• _The problem_:
How many lines below contain the string "through"? Reply with the figure and no further words.

Stored data:
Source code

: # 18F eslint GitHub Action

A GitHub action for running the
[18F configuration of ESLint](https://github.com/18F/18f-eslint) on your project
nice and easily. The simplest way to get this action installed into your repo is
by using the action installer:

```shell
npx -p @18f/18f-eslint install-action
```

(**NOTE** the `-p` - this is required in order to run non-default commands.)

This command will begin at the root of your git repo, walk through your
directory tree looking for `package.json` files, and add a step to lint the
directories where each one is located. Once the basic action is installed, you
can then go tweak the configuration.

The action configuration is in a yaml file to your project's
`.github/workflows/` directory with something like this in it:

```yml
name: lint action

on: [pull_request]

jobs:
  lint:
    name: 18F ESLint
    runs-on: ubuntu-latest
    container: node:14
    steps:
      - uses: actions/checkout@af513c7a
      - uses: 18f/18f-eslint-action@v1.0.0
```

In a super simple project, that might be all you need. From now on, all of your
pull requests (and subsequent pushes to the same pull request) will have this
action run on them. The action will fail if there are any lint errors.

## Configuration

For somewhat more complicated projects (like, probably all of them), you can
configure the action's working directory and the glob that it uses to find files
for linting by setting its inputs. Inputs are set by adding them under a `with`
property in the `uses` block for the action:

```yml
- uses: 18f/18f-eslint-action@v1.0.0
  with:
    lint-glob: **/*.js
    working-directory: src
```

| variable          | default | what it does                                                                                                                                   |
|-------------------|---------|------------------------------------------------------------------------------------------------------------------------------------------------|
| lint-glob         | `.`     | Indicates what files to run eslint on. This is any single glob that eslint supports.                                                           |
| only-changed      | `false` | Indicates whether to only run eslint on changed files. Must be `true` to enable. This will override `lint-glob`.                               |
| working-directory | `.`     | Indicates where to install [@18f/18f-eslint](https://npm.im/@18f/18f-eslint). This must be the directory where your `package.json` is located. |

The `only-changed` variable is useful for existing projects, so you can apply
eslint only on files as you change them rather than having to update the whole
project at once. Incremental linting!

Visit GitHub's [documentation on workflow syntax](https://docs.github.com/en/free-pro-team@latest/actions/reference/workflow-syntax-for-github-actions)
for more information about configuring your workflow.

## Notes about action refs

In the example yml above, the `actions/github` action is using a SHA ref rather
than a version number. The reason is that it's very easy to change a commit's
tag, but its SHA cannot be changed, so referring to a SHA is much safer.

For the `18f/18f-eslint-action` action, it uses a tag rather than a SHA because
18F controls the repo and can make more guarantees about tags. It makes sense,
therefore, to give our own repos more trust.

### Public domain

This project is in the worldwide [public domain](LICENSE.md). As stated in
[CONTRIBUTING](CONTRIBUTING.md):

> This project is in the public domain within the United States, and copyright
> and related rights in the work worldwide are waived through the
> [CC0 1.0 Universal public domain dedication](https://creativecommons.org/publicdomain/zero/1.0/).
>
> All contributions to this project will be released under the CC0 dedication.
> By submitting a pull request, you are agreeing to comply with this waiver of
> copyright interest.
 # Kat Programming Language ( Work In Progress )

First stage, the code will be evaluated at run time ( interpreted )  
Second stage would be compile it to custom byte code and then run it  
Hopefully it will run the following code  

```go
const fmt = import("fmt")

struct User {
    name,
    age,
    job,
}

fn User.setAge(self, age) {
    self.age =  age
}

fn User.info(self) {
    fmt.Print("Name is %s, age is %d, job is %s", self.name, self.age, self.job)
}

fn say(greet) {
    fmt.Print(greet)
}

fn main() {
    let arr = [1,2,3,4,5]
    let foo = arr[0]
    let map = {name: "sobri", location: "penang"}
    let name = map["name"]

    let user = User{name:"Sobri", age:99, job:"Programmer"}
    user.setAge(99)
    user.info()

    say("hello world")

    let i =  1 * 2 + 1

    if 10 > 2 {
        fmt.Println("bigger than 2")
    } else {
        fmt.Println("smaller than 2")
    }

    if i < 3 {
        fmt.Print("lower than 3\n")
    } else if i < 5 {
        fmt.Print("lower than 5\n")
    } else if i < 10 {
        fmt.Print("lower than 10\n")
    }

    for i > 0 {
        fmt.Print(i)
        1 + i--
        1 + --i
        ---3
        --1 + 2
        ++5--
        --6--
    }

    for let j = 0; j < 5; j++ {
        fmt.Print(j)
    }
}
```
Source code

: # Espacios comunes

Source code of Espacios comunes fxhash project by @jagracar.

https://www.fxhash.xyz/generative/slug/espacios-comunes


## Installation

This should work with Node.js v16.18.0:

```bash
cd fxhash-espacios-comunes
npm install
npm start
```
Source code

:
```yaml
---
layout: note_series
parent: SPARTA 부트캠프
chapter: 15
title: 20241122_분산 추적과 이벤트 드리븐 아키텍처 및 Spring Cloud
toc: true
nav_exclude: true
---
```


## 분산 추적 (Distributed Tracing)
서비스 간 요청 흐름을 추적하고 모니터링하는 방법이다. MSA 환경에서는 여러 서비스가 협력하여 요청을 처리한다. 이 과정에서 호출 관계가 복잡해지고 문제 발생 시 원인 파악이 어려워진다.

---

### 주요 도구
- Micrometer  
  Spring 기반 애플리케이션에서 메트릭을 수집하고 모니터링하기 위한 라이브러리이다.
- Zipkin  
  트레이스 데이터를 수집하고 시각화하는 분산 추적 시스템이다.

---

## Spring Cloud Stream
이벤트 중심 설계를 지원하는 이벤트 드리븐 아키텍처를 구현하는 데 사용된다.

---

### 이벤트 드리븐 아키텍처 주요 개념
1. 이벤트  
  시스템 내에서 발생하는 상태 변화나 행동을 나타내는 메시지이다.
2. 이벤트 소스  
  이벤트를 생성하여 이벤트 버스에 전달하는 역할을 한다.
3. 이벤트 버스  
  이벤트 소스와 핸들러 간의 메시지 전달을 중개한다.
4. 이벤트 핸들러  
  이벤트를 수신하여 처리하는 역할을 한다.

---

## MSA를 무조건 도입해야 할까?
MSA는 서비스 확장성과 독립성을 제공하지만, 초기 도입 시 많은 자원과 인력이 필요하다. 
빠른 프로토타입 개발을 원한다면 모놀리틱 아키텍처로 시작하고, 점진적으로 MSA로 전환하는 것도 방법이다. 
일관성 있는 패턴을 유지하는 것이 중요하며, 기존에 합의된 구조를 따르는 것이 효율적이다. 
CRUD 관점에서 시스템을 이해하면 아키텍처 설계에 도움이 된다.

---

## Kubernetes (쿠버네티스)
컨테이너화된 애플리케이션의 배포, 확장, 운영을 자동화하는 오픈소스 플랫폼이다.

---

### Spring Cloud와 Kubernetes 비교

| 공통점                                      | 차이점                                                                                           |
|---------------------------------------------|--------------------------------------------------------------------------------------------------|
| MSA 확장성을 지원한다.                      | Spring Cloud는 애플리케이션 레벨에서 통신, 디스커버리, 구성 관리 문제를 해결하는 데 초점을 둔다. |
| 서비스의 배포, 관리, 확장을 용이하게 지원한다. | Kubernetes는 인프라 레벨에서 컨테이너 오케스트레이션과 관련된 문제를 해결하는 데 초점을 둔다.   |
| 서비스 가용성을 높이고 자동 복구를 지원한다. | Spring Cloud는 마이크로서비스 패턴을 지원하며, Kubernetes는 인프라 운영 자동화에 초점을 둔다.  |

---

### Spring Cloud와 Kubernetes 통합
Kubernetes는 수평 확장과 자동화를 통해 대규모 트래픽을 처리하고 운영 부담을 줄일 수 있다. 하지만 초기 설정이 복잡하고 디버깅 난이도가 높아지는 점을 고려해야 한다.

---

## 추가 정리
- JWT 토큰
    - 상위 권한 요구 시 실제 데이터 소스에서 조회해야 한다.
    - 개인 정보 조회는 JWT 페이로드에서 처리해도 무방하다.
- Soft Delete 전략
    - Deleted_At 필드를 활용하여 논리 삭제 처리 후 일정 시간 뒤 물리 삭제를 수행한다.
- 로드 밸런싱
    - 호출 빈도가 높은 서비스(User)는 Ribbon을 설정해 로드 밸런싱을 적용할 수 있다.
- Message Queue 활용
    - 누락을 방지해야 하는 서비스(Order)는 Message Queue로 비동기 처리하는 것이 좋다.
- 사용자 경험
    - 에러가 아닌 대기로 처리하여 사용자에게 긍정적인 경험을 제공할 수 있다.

• _Reply to the task_:
2